O conceito, elaborado pelo escritor francês George Bataille no volume de ensaios "A Literatura e o Mal", está inspirando uma nova safra de escritores no Brasil. Três deles, todos jovens gaúchos de vinte e poucos anos, estão estreando no mercado editorial depois de uma badalada passagem pela Internet.

Daniel Galera traz a público a coletânea de contos "Dentes Guardados". Daniel Pellizzari debuta com "Ovelhas que Voam se Perdem no Céu". E Marcelo Benvenutti chega às prateleiras com "Vidas Cegas". Todos chancelados pela editora independente Livros do Mal, criada no ano passado pelos dois primeiros em parceria com o designer gráfico Guilherme Pilla para escoar seus textos.

A publicação contou com apoio da FUMPROARTE, um programa de financiamento cultural da Prefeitura de Porto Alegre. Os lançamentos têm sido aclamados pela crítica como um sopro de renovação na prosa contemporânea brasileira. Antes, todos eles ostentavam prestígio como pioneiros na criação de sites de literatura na web.

Durante algumas temporadas, mantiveram colunas no Cardoso Online (COL), um dos mais interessante fanzines eletrônicos da rede, que chegou a contar com 4.800 assinantes. Há quem já tenha detectado características da linguagem prosaica e ligeira da Internet na própria escrita dos escritores, o que eles negam. Num resumo grosseiro do que já se escreveu sobre os livros, sublinhou-se que suas narrativas revelariam em comum experiências e dilemas de personagens urbanos cosmopolitas.
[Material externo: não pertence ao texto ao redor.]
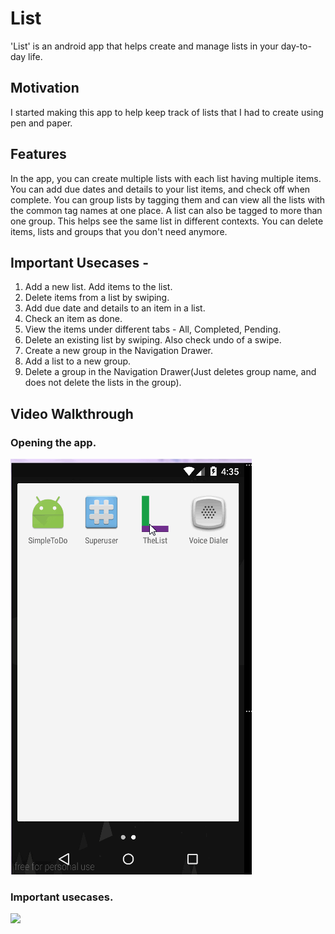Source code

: # List
'List' is an android app that helps create and manage lists in your day-to-day life. 

## Motivation
I started making this app to help keep track of lists that I had to create using pen and paper.

## Features
In the app, you can create multiple lists with each list having multiple items. 
You can add due dates and details to your list items, and check off when complete.
You can group lists by tagging them and can view all the lists with the common tag names at one place. 
A list can also be tagged to more than one group. This helps see the same list in different contexts. 
You can delete items, lists and groups that you don't need anymore.

## Important Usecases - 
1. Add a new list. Add items to the list. 
2. Delete items from a list by swiping.
3. Add due date and details to an item in a list.
4. Check an item as done. 
5. View the items under different tabs - All, Completed, Pending.
6. Delete an existing list by swiping. Also check undo of a swipe.
7. Create a new group in the Navigation Drawer.
8. Add a list to a new group.
9. Delete a group in the Navigation Drawer(Just deletes group name, and does not delete the lists in the group).

## Video Walkthrough 
### Opening the app.
![](ListStartDemo.gif)

### Important usecases.
![](ListDemo1.gif)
Explorando o tema das relações amorosas na maioria dos contos de "Dentes Guardados", Daniel Galera imporia uma tônica confessional que aproximaria seus personagens do que se convencionou chamar de "literatura pop" pelas menções a bandas, filmes e livros.

Em "Ovelhas que Voam se Perdem no Céu", Daniel Pellizzari enveradaria pelos experimentalismos formais prendendo a atenção do leitor com soluções inesperadas. Já em "Vidas Cegas", Marcelo Benvenutti reuniria 70 parábolas enfeixadas em títulos como "Vida de Jonas", "A Vida De Paulo" e "A Vida dos Mortos". O sucesso dos livros já extrapola as fronteiras nacionais. Uma editora de Milão acaba de adquirir os três títulos com a promessa de traduzí-los e publicá-los na Itália ainda esse ano. No Paraná, os volumes estão à venda nas livrarias Curitiba, da Capital. Podem ser encomendados também no próprio site da editora: www.livrosdomal.org. A seguir, leia entrevista com Daniel Galera.



"Nunca enviamos nossos originais para as editoras"

Daniel Galera fala sobre os textos publicados pela Livros do Mal e a opção pela internet

Qual é a proposta da Livros do Mal?
Publicar livros, de preferência de autores originais, que contribuam para a renovação da literatura nacional.

Quando vocês escreviam os livros, já planejavam publicá-los por uma editora própria ou pensavam primeiro em mandar os originais para as editoras estabelecidas?
Durante todos os anos que publiquei exclusivamente na internet, nunca tirei de mente a intenção de publicar meus textos em livro. Meu primeiro livro é uma coletânea de textos publicados anteriormente na rede, e o mesmo vale para o livro do Pellizzari. Nunca enviamos nossos originais para editoras, decidimos fazer tudo sozinhos logo de cara, por diversos motivos - a obsessão por controle e o prazer em editar livros são alguns deles. Contamos com apoio do FUMPROARTE, um financiamento cultural da Prefeitura de Porto Alegre, para imprimir nossas primeiras edições e lançar a editora Livros do Mal.

Vocês estão lançando um novo autor Marcelo Benvenutti. A editora já está empilhando originais de outros escritores novatos? Como está o nível dos textos?
Estamos recebendo até meia dúzia de originais por mês. Não nos importaríamos de receber ainda mais. Até agora, um pequeno punhado deles nos chamou a atenção, mas apenas dois estão encaminhados para uma provável publicação entre o fim deste ano e o meio do ano que vem. Os outros têm alguns problemas, ou são francamente ruins.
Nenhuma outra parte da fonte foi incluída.